Monday, October 26, 2009

#70. 'Nothing compares to a quiet evening alone'

Paramore “Crushcrushcrush”

It would have been so easy to dismiss Paramore. So many things about the band just stand out as red flags as far as my ability to enjoy them would go; the fact that they’re basic pop-punk, the fact that they appeared on the Twilight soundtrack, the fact that they’re teenagers or at least only a couple of years removed from high school, the fact that “Misery Business” fell on the wrong side of the catchy-annoying divide. None of it seemed to point towards the fact that with two singles they’d become almost the gold standard for 00s post-Avril teen-punk in my eyes, and yet it happened. It’s a bit humbling to witness a band I’d all but written off manage to completely knock me off my feet in as little as three exceptional minutes. Humbling but also pretty rewarding. The fact is that between “That’s What You Get” and “Crushcrushcrush” they somehow managed to not only undo the negative image I’d given them in light of “Misery Business” but put out two of the finest examples of pop-punk that the 00s had to offer.

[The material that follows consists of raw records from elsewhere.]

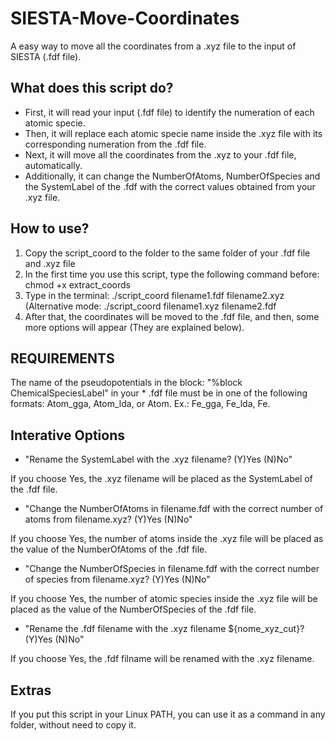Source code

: # SIESTA-Move-Coordinates
A easy way to move all the coordinates from a .xyz file to the input of SIESTA (.fdf file).

## What does this script do?
- First, it will read your input (.fdf file) to identify the numeration of each atomic specie.
- Then, it will replace each atomic specie name inside the .xyz file with its corresponding numeration from the .fdf file.
- Next, it will move all the coordinates from the .xyz to your .fdf file, automatically.
- Additionally, it can change the NumberOfAtoms, NumberOfSpecies and the SystemLabel of the .fdf with the correct values obtained from your .xyz file.

## **How to use?**
1. Copy the script_coord to the folder to the same folder of your .fdf file and .xyz file
2. In the first time you use this script, type the following command before: chmod +x extract_coords
3. Type in the terminal: ./script_coord filename1.fdf filename2.xyz 
     (Alternative mode: ./script_coord filename1.xyz filename2.fdf
6. After that, the coordinates will be moved to the .fdf file, and then, some more options will appear (They are explained below).

## REQUIREMENTS
The name of the pseudopotentials in the block: "%block ChemicalSpeciesLabel" in your * .fdf file must be in one of the following formats: Atom_gga, Atom_lda, or Atom. Ex.: Fe_gga, Fe_lda, Fe.

## Interative Options
- "Rename the SystemLabel with the .xyz filename? (Y)Yes (N)No"

If you choose Yes, the .xyz filename will be placed as the SystemLabel of the .fdf file.

- "Change the NumberOfAtoms in filename.fdf with the correct number of atoms from filename.xyz? (Y)Yes (N)No"

If you choose Yes, the number of atoms inside the .xyz file will be placed as the value of the NumberOfAtoms of the .fdf file.

- "Change the NumberOfSpecies in filename.fdf with the correct number of species from filename.xyz? (Y)Yes (N)No"

If you choose Yes, the number of atomic species inside the .xyz file will be placed as the value of the NumberOfSpecies of the .fdf file.

- "Rename the .fdf filename with the .xyz filename ${nome_xyz_cut}? (Y)Yes (N)No"

If you choose Yes, the .fdf filname will be renamed with the .xyz filename.

## Extras
If you put this script in your Linux PATH, you can use it as a command in any folder, without need to copy it.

Choosing between the two of those singles was hard, but the edge to “Crushcrushcrush” shouldn’t be seen as a slight on “That’s What You Get.” If I were going about this like my albums list I’d do a dual post on both songs and go into detail about their respective strengths and weaknesses, but as it stands “Crush” just has that slight leg up on its competitor. It’s another instance of a song that doesn’t strike me as a logical choice for a single, and given that those usually stand out for their otherness it’s no real surprise that I’d give it the nod over the more traditional “That’s What You Get.” But it also shows how just a few small tweaks to a band’s sound can make all the difference between the mediocre and the transcendent.

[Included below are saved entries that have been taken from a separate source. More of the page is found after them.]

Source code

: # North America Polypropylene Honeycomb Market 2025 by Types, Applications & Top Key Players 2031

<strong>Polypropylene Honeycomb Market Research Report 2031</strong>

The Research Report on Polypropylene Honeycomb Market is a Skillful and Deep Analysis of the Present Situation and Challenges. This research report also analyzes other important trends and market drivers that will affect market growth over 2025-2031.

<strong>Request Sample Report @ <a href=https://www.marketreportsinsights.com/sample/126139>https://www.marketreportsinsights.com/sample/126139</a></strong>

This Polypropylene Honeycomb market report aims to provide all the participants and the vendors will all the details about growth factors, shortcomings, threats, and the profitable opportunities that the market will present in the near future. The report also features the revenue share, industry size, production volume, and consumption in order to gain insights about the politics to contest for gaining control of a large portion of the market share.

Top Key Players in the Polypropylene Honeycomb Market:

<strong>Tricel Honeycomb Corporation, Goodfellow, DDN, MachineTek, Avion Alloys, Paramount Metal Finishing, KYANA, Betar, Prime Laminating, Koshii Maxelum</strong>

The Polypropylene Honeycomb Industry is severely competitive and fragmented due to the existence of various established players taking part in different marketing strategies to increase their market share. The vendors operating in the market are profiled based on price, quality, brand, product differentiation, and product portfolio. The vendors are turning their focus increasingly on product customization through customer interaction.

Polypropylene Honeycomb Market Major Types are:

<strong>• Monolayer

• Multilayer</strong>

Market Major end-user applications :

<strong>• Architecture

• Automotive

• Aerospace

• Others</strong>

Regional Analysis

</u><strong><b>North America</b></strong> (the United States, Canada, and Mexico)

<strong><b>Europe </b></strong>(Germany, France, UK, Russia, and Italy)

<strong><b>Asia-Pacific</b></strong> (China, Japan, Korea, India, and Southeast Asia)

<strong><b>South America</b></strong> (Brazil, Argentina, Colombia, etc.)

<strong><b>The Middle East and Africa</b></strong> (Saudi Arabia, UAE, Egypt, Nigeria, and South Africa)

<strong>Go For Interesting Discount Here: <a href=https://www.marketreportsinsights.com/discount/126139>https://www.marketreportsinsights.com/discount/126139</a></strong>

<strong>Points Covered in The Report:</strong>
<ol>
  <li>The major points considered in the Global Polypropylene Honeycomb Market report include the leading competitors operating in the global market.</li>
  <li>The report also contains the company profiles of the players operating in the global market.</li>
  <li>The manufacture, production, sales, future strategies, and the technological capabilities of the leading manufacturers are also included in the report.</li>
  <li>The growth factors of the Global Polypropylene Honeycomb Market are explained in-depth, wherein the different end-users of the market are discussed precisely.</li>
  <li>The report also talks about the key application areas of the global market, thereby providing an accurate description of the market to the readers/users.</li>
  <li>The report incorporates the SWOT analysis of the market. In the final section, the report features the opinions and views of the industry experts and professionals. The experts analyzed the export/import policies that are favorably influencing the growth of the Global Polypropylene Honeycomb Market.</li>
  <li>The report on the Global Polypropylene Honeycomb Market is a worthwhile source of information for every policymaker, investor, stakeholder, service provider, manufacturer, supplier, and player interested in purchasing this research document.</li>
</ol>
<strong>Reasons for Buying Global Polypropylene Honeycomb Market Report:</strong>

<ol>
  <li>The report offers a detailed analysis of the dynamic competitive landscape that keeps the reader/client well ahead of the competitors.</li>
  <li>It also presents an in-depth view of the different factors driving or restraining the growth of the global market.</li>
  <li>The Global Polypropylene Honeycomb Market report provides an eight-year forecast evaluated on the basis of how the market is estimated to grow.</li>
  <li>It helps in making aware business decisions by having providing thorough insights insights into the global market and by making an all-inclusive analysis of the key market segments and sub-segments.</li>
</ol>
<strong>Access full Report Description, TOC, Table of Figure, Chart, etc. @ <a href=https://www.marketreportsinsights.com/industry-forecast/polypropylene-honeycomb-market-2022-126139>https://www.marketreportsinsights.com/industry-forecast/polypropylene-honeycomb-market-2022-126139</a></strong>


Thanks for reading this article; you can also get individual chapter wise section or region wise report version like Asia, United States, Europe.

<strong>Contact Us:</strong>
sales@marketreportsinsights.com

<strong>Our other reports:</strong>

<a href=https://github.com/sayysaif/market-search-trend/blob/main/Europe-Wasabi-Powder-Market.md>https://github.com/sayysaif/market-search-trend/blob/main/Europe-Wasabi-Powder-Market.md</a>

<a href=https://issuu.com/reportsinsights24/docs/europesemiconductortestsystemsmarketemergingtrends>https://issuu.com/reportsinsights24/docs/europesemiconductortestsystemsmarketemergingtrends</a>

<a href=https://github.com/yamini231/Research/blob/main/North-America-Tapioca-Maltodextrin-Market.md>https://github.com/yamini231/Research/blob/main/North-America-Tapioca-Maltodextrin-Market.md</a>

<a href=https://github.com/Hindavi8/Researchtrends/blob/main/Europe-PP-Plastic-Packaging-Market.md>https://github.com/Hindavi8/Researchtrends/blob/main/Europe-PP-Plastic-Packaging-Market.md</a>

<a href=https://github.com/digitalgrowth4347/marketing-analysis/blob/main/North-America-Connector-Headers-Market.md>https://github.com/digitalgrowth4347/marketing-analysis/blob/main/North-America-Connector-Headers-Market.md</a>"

The biggest change between “Crushcrushcrush” and “Misery Business” is the addition of dynamics to the band’s sound. It’s a small change in the grand scheme of things, but the way its applied here is sufficiently interesting to make it seem much more novel than it would otherwise. I’m talking mainly about that recurring bridge between the verses and the chorus where the building, crystalline guitar riff just peters out in favor of that one, massive chord and singer Hayley Williams whispering the title of the song before the chorus explodes. That small section is probably where my opinion on Paramore shifted from ‘mediocre pop-punk’ to ‘really well-crafted pop-punk’; any band that takes advantage of that sort of quiet-loud dynamic without having it sound either clichéd or awkward knows full well what they’re doing.

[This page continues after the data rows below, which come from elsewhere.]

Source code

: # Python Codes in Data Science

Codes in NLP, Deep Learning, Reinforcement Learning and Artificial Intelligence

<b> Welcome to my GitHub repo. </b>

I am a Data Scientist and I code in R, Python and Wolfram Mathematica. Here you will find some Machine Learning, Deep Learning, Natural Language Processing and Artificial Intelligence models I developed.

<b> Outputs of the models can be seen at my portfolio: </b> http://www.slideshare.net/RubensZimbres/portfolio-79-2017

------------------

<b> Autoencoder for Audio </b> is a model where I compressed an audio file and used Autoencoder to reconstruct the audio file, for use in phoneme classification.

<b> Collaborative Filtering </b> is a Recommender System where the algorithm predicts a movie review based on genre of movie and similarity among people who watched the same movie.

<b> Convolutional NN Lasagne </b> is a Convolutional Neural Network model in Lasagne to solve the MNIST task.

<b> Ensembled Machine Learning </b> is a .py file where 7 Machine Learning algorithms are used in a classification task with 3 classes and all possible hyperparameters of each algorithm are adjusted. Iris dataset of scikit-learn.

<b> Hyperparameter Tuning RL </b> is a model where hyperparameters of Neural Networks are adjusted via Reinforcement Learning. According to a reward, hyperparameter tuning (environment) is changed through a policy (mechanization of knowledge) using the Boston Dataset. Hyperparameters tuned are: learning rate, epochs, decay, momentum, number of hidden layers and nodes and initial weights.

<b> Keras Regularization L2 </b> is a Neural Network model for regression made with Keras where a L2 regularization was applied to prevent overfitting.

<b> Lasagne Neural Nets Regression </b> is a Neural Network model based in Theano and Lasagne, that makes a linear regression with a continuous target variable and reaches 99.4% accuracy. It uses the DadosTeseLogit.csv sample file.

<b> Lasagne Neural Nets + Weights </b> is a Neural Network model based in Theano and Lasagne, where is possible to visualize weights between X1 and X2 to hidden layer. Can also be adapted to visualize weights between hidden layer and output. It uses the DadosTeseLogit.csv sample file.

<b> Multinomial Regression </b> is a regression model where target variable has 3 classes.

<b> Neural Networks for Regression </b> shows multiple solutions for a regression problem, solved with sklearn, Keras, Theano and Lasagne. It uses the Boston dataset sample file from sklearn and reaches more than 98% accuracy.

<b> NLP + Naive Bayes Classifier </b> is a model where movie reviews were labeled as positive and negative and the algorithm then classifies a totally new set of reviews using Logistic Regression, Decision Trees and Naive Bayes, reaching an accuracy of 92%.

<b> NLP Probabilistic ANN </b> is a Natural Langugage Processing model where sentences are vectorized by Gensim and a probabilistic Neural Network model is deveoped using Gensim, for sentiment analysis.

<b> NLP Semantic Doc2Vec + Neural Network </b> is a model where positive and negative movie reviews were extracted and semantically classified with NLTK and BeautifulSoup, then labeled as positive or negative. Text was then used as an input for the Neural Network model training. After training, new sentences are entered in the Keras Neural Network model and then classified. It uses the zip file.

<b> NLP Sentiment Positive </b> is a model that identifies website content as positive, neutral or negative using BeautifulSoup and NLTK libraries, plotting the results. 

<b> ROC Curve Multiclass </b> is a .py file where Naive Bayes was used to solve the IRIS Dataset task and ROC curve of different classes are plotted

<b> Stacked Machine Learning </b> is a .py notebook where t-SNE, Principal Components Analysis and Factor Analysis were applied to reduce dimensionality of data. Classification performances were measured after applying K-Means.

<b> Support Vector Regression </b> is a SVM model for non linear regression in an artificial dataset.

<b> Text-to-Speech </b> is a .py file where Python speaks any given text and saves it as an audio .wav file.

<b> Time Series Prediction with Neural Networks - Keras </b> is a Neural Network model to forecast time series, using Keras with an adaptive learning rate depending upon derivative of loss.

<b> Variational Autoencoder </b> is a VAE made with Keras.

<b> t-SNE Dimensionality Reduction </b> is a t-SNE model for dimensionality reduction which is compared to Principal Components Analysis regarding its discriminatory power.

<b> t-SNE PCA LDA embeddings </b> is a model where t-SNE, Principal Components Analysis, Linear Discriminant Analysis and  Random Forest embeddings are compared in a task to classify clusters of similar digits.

It also helped that on a lyrical level there was a lot more maturity on display here than the band had shown previously. Sure the concept of a crush is inherently adolescent, but that’s not really what the song’s about as far as I’m concerned. It may use it as a starting point, but the real meat of the song is about overcoming the hurdles attendant to acting out on those feelings. The whispered ‘Crush…crush…crush’ comes across as mocking as opposed to reveling in the sentiment, the chorus culminating on Williams somewhat exasperatedly saying ‘Let’s be more than this’, the bridge where she implores the other party in the song to ‘give me something to sing about’…what it really does is remind me of a couple I know who did the whole dance around actually dating for a good six months before the guy made his move and the girl’s reaction was ‘what took you so long?’ It’s the rare song about a crush that gets the sort of insecurities that you might feel in actually acting on it, or at least obliquely calls attention to them, even in the case where the other person clearly reciprocates your feelings. That kinda puts it in the weird middle ground of being a mature look at some juvenile emotions, but in this case it works because that sort of distance is so rare in pop music these days. Any other songs about a crush that I can remember have simply reveled in the uncomplicatedness of there not being any real emotional connection outside of the singer’s head, so to hear a song, and one by a band so young no less, tackle the more adult look at it is welcome and appreciated.